We as a race will make the same mistake as we always have. We will try to control by force what we could perfectly well live with by reason alone.’ [loc.901]
I read this because it's on the 2014 shortlist for the Arthur C. Clarke Award, which I was discussing at Eastercon.
The Disestablishment of Paradise tries hard to be topical, relevant, cutting-edge: it deals with ecological and political conflicts, and with alien lifeforms. The planet Paradise has been settled for several centuries, but evolution seems to be happening remarkably rapidly. Humans have destroyed much of the native life -- which, though neither fauna nor flora, is referred to throughout in botanic terms -- and the planet seems to be fighting back: agriculture has become more difficult, century-old corpses are being expelled from the ground, thickets are actively malevolent. Meanwhile, there are several factions vying for control of Paradise: should it be disestablished as a colony? If so, who'll be first on the spot when profit can be made from the no-longer-inhabited planet?
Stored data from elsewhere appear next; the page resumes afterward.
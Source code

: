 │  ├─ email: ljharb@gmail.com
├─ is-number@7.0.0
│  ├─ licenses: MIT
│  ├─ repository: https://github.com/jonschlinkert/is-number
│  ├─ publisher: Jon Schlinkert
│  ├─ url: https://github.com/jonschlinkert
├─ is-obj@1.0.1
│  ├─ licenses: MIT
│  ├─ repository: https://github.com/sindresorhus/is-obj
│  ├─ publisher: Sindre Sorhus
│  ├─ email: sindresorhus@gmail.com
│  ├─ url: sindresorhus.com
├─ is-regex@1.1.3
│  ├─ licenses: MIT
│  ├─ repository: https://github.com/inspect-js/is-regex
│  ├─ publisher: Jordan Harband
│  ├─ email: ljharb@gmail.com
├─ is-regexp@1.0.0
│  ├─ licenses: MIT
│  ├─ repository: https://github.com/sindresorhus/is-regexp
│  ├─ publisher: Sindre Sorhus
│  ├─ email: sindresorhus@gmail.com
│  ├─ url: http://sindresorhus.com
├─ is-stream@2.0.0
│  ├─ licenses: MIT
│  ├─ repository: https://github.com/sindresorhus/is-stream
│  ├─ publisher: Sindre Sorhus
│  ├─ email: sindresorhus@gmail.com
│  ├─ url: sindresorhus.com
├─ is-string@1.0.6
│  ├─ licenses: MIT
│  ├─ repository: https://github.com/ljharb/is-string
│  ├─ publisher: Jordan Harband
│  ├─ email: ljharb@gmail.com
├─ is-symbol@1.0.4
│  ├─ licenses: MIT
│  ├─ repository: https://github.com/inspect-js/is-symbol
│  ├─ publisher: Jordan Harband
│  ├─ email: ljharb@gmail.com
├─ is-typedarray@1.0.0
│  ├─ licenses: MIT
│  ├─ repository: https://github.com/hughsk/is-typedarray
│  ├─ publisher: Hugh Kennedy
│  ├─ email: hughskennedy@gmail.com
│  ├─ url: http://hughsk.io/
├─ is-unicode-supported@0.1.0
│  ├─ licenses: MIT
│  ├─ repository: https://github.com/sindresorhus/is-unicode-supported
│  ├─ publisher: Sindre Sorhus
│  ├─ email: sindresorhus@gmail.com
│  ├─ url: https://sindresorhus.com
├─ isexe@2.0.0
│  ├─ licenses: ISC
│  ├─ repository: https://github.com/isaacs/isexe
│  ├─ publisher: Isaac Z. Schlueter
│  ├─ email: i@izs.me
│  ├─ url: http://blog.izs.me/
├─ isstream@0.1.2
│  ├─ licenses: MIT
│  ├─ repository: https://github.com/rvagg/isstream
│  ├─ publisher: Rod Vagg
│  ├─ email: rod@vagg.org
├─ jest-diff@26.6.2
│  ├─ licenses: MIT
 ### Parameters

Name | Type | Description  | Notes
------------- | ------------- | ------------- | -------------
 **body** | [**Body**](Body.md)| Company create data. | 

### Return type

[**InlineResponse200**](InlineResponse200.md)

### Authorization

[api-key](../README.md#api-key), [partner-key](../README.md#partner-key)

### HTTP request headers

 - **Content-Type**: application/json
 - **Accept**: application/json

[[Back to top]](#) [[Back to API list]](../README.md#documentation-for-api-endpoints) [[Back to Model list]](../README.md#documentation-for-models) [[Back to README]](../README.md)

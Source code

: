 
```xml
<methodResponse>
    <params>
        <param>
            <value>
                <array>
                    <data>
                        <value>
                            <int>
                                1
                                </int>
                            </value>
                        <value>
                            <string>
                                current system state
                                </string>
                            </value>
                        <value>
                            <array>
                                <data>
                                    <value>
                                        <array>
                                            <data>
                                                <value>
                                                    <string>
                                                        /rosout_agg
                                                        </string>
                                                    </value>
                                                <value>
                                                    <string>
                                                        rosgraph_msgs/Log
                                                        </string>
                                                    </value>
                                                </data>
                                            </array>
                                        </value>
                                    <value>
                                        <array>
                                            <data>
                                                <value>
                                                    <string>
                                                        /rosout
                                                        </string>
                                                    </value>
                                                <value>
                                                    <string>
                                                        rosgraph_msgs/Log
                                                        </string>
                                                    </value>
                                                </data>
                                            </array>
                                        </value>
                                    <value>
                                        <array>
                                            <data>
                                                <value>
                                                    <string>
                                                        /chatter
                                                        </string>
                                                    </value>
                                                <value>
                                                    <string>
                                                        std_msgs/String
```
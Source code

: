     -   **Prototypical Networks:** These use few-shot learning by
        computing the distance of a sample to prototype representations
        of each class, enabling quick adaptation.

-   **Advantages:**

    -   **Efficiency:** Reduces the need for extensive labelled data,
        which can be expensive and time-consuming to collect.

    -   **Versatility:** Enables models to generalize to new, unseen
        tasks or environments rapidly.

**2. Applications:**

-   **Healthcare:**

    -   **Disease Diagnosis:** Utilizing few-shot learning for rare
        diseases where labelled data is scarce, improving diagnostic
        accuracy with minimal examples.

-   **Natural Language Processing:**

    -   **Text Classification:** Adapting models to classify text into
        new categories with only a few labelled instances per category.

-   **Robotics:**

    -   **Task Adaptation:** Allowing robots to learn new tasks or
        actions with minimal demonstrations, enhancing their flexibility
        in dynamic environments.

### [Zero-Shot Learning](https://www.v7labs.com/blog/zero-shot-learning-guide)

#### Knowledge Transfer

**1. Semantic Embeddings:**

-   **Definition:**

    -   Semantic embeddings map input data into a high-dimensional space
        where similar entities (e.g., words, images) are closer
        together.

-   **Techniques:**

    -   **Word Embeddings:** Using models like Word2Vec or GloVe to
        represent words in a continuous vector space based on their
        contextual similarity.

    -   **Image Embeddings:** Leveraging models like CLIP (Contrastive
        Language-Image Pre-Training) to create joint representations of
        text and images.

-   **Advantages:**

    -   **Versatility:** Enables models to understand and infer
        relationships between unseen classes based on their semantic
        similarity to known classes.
The novel's protagonist (at least for the first half of the book) is Dr Hera Melhuish, a biologist who is director of the Observation, Regeneration and Botanic Expansion (ORBE) project on Paradise. She is definitely a Strong Woman, and the framing narrative of the novel consists of her sessions with 'Olivia', a children's author whom Hera has personally selected to tell the story of Paradise. There are comfortable vignettes of the two sharing wine and reminiscences. There are also some uncomfortably twee phrases (Olivia writes primarily for children), for instance when a mind-controlling alien being is referred to as a 'naughty little thing'.
However, despite the existence of women in positions of power (ORBE director, spaceship captain, etc) The Disestablishment of Paradise has an old-fashioned feel when it comes to gender. The climax (ahem) of the novel involves Hera and her new lover, illiterate demolition specialist Mack, facilitating the reproduction of a massive native lifeform. Hera (who is in love for the first time in her life, 'awake and enlived') is seen 'soused and gleaming with the sap of the Dendron'; Mack does the heavy lifting. The word 'codds' is used excessively, i.e. at all. It's a very sexualised scene, strongly reminiscent of New Wave SF.
There is, however, a plot-related rationale for all the glistening fluids and interspecies frottage. There's no obvious reason for the strangely archaic and distant ways in which the women in this novel talk about their gender ('it is women’s logic, as old as time' [loc.162]; 'What fools we women are sometimes!' [loc. 724]; 'A woman’s lot, Olivia, to see them into life and out of life' [loc.6838]) or the rather patronising tone of Hera's, or Olivia's, observations ('the captain, who was sitting back in her chair, had undone the top button of her uniform jacket and was now paying attention to her make-up' [loc.570]; 'Abhuradin whistled – a very masculine sound for one so feminine' [loc.1360]; 'wearing a survival suit and pummelled by the wind, she still managed to look elegant' [loc.1778]).
There are some very interesting ideas in this novel, and some fascinating background characters: but in tone and characterisation, and especially in its depiction of women and gender issues, it fell flat for me.